▶ _WORK INSTRUCTIONS_:
Scan the listing below. Report each line that includes "caption".
((
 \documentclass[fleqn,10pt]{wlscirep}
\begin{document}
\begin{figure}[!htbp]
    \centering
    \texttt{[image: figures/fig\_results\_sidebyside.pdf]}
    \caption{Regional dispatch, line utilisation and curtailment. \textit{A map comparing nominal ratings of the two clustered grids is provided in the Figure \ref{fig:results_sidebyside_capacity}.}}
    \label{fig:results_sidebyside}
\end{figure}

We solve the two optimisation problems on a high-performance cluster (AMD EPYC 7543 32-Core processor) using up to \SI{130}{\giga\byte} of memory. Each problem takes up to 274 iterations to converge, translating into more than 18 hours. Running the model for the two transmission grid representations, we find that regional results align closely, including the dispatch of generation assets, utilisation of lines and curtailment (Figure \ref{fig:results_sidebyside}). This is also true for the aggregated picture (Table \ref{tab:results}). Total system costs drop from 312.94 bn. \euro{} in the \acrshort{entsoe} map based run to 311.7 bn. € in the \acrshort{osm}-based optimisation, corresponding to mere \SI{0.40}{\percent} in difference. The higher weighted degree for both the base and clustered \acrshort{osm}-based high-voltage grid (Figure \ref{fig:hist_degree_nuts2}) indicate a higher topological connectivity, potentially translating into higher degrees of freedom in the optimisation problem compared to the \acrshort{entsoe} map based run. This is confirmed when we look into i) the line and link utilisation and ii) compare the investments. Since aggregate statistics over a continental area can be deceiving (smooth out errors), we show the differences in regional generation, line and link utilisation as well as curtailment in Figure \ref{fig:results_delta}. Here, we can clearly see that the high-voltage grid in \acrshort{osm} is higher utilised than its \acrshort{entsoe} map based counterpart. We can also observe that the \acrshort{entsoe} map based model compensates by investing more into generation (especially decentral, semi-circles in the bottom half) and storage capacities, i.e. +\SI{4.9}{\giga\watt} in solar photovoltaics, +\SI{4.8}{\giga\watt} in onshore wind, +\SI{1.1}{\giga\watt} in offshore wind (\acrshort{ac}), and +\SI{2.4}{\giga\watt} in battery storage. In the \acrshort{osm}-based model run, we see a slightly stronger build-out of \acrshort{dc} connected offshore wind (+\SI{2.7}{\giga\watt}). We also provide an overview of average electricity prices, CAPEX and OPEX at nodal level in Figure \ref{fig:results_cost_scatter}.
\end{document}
))
((
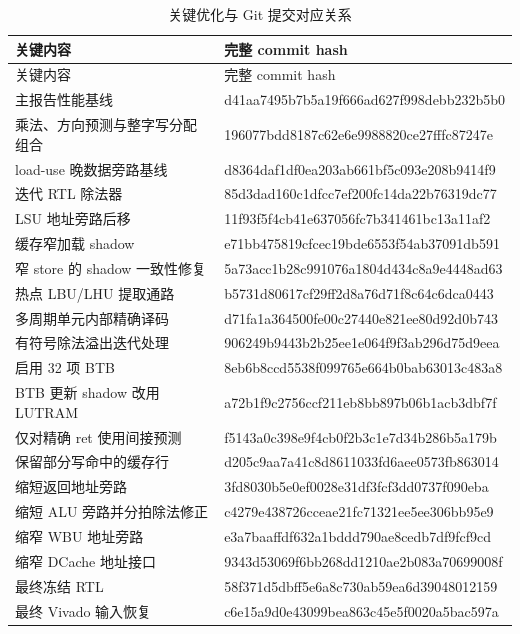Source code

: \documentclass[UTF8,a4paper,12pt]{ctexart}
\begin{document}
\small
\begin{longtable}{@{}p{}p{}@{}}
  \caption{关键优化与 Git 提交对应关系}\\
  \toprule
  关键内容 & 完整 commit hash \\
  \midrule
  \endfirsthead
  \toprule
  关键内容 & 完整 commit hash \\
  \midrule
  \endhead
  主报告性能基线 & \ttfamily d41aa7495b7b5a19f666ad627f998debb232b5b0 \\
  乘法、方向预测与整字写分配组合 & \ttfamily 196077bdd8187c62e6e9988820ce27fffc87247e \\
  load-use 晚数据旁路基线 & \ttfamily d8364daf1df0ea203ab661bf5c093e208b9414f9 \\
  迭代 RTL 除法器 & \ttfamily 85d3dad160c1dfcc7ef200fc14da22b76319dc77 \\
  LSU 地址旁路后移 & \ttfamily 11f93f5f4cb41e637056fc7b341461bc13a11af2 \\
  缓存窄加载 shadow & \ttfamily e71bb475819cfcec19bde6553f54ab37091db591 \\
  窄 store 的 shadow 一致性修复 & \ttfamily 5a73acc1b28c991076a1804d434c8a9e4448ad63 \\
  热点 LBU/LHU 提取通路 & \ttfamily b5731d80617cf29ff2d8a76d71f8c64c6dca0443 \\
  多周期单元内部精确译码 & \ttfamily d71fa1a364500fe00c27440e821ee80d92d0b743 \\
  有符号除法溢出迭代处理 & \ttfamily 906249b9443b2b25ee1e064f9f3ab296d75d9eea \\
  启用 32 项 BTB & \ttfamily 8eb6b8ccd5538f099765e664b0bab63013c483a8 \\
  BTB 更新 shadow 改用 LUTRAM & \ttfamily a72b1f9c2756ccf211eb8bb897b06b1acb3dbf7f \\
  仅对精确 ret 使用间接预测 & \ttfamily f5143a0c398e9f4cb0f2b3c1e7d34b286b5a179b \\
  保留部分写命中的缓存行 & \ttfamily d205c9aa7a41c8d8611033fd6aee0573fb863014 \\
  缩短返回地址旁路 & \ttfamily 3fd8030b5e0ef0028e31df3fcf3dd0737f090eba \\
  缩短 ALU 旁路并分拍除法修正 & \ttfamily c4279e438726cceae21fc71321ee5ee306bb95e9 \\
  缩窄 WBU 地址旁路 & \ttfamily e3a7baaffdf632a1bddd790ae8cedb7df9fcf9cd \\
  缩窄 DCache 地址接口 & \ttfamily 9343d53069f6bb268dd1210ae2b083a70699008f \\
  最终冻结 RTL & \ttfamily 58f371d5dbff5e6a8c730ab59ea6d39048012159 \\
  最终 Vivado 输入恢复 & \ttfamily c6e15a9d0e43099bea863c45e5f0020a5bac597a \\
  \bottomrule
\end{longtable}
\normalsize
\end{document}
))
▶ _ANSWER TO THIS TASK_:
    \caption{Regional dispatch, line utilisation and curtailment. \textit{A map comparing nominal ratings of the two clustered grids is provided in the Figure \ref{fig:results_sidebyside_capacity}.}}
  \caption{关键优化与 Git 提交对应关系}\\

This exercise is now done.